Inmuia

KOJI
Chapter #8

Gamang

Udara yang kuhirup terasa berat, seperti ikut mencekik di setiap tarikan napas.

"Cepat kalian buka."

Sesaat setelah suara itu terdengar, tangan-tangan mencengkeram lalu melepaskan kain yang menutupi mata. Kuedarkan pandangan, tetapi semua tampak sama. Gelap, hitam, dan pekat. Butuh beberapa saat membiasakan penglihatan, hingga perlahan sosok-sosok yang menyeretku ke tempat ini mulai terlihat.

"Apa yang kamu lihat Mr. Spock?"

Suara itu sudah sangat kukenal. Ia adalah Hans yang telah berdiri bersama Vier, Zohan, Yohn, Uwe, Penrod, Kenan, Beatrice, dan ....

Mataku menyorot tajam pada perempuan berambut pirang di samping Hans.

"Hai, Stefan Geza-ku."

Liesel ....

"Bagaimana rasanya berkencan dengan makhluk bodoh ini, Liesel? tanya Beatrice.

"Seperti berada di tempat pembuangan sampah. Bau, kotor dan ... sangat men-ji-jik-kan!" Bibir perempuan jahanam itu membentuk seringai miring. Pupilnya bergerak ke bawah, seperti memandang kotoran yang berserakan di lantai.

"Dasar perempuan murahan!" hardikku, tak bisa lagi menahan kemarahan.

Tiba-tiba Hans mencengkeram kedua pipiku. Matanya menatap tajam penuh ancaman. "Jaga mulutmu atau kurobek-robek ...." Intonasi Hans beku.

Alih-alih surut, amarahku justru tersulut. "Jaga mulut? Kalian yang seharusnya menjaga mu—"

Hans memukulku hingga tersungkur. Darah segar pun mengalir dari ujung bibir. "Kamu,"—Hans menarikku ke hadapannya—"berani-beraninya mengadu pada sekolah!" Ia membenturkan kepala pada tulang hidungku.

Aku menjerit keras sambil berguling-guling. Namun, teman-teman Hans tak memberi jeda. Mereka menghajarku beramai-ramai.

"Rumania sepertimu lebih pantas mati!" Hans menghantam tulang keringku dengan tongkat besi.

Raunganku menggema di ruangan. Namun, tongkat besi kembali mendera berulang kali. Mendapat siksaan bertubi-tubi tak ayal membuatku meronta kesakitan.

"Berteriaklah yang keras! Tidak akan ada yang mendengar suaramu dari gudang tua ini!" Ujung sepatu Uwe menghunjam rusuk.

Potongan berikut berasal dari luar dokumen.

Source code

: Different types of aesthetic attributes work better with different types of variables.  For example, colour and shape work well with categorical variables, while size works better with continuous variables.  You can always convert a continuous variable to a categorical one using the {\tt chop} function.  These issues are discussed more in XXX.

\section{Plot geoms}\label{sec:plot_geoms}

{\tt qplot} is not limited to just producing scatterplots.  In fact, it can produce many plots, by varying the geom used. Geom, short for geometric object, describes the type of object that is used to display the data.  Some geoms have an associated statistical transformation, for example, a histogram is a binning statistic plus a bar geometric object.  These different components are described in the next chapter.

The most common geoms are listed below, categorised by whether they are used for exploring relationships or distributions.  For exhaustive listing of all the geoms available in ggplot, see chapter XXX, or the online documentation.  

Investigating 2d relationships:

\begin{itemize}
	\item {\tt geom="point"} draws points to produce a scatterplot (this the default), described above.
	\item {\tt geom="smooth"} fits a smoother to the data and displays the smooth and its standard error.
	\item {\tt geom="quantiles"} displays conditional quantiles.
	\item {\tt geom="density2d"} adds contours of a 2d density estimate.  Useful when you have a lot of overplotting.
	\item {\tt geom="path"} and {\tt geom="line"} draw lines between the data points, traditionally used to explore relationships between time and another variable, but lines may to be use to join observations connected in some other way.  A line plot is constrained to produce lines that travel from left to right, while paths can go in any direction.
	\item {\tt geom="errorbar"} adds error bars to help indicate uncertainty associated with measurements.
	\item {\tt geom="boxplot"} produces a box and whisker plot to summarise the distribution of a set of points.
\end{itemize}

"Anak pelacur!" Berikutnya Penrod menginjak jemariku.

"Aargh—" Aku mencoba menahan sakit lalu menarik kaki Penrod sampai terjatuh. "Jangan hina ibuku!" Tanganku terangkat ke udara, tetapi tiba-tiba Kenan menarikku hingga terjengkang.

"Kita lihat seberapa besar nyalimu!" Tinju Kenan menghajarku bertubi-tubi.

"Aku sudah muak dengan Rumania miskin ini!" Zohan menjejak kepalaku. "Pulanglah ke negaramu!"

Hans dan teman-temannya mengeroyok beramai-ramai. Pukulan dan tendangan terus menerus mendera. Ragaku memang tersiksa, tetapi hatiku lebih terkoyak. Sudah tak terhitung caci maki mereka lontarkan, seiring penganiayaan yang kian menjadi-jadi. Bagi mereka aku lebih kotor ketimbang anjing jalanan. Kebencianku sudah memenuhi dada; amarah dan dendam pun kian tersulut.